Rompiendo el ayuno
Luego de habernos visto en su cumpleaños hace unos meses, en un karaoke en la 34, mi amiga musulmana me invitó para que la acompañara a la celebración del Ramadán.
Durante el camino en el subway, nos pusimos al día. Con mirada mustia, por el ayuno requerido en el período del Ramadán, me contó que había defendido su tesis doctoral y que aún estaba buscando trabajo.
Llegamos temprano al lugar: una universidad que provee el espacio para dicha celebración. Diviso alrededor de sesenta personas reunidas en el salón principal. En eso, un muchacho pasa con una bandeja colmada con dátiles cerca de nosotros y mi amiga me indica que tome uno, porque con ello era que se rompía el ayuno. Ya con el dátil rosándome los labios, el muchacho me revela efusivamente que aún no puedo comérmelo, que apenas faltan cuatro minutos más para poder romper el ayuno…
El ayuno del Ramadán exige que los musulmanes no consuman alimentos o bebidas, ni mantengan relaciones sexuales desde el alba hasta la puesta de sol, durante treinta días. Es una práctica religiosa que se remonta a los tiempos del profeta Mahoma. Según la tradición, las fechas en las que se celebra el Ramadán corresponden al tiempo sagrado en el que se revelaron las escrituras sagradas pertenecientes a las principales religiones monoteístas, el Islam, el Judaísmo y el Cristianismo. Por esta razón, durante el período del Ramadán, se recita de memoria el Corán.

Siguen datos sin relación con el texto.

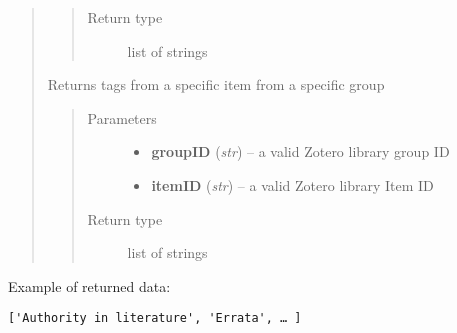 \documentclass[letterpaper,10pt,english]{sphinxmanual}
\begin{document}
\begin{quote}
\begin{fulllineitems}
\begin{quote}
\begin{description}
\item[{Return type}] \leavevmode
list of strings

\end{description}\end{quote}

\end{fulllineitems}


\begin{fulllineitems}
\label{index:pyzotero.zotero.Zotero.group_item_tags}
Returns tags from a specific item from a specific group
\begin{quote}\begin{description}
\item[{Parameters}] \leavevmode\begin{itemize}
\item {} 
\textbf{groupID} (\emph{str}) -- a valid Zotero library group ID

\item {} 
\textbf{itemID} (\emph{str}) -- a valid Zotero library Item ID

\end{itemize}

\item[{Return type}] \leavevmode
list of strings

\end{description}\end{quote}

\end{fulllineitems}

\end{quote}

Example of returned data:

\begin{Verbatim}[commandchars=\\\{\}]
['Authority in literature', 'Errata', … ]
\end{Verbatim}
\end{document}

Nos dirigimos al salón de oración. Sigo a mi amiga y me quito los zapatos. La multitud se acumula en el salón y yo me quedo en la parte de atrás. Todas las mujeres, cubiertas, se arrodillan para comenzar sus oraciones. Los hombres hacen lo mismo. Vislumbro una canasta con faldas y mantos, y decido ponerme uno para no llamar la atención, aunque nadie me obliga a hacerlo. Desde el fondo del salón, observo cómo las ocho filas de cuerpos arrodillados, se inclinan hacia delante y hacia atrás, siguiendo una voz que no entiendo, porque no sé árabe. Al cabo, de media hora, todos se levantan y nos dirigimos al otro salón donde nos espera la cena. Todos están hambrientos.
Nos ponemos los zapatos nuevamente y hacemos la fila para comer. Observo que hay voluntarios judíos sirviendo la comida. A un lado, se ofrece comida halal y al otro, kosher. Allí, nos encontramos con otra amiga y ellas comienzan a hablar de las pocas veces que han roto el ayuno durante las dos semanas que llevan practicándolo. Una se había comido un sorbet de limón y la otra, un chocolate sirio, que su madre, siria, había preparado. Las contemplo y observo en su mirada cierta vergüenza cargada de cinismo.
Les pregunto que cómo se conocieron. Me cuentan que todo comenzó cuando apenas cursaban el bachillerato en la Florida. Ambas estaban en la biblioteca y una buscó a la otra, porque ambas se cubrían con el hijab. Según la anécdota, mi amiga en aquel entonces se cubría también la boca y la nariz, por lo cual, la otra pensó que era extremista. Luego de varios minutos, se hicieron amigas para siempre. Mi amiga no era extremista, me explicó. Ella sólo se cubría porque quería enfocarse más en los estudios y porque en ese momento se sentía cómoda al hacerlo. Me confiesa, entre risas, que le resultaba difícil comer, que siempre tenía el velo manchado con salsas o rastros de comida.
Luego hubo una pausa. En eso me mira y me dice que ahora, pensando en retrospectiva, no se imagina cómo sería portar ese segundo velo sobre su rostro en la universidad. No sabe cuáles serían las consecuencias. Sospecha que no serían buenas, o como menos, sospecha que hoy sería incomprendida.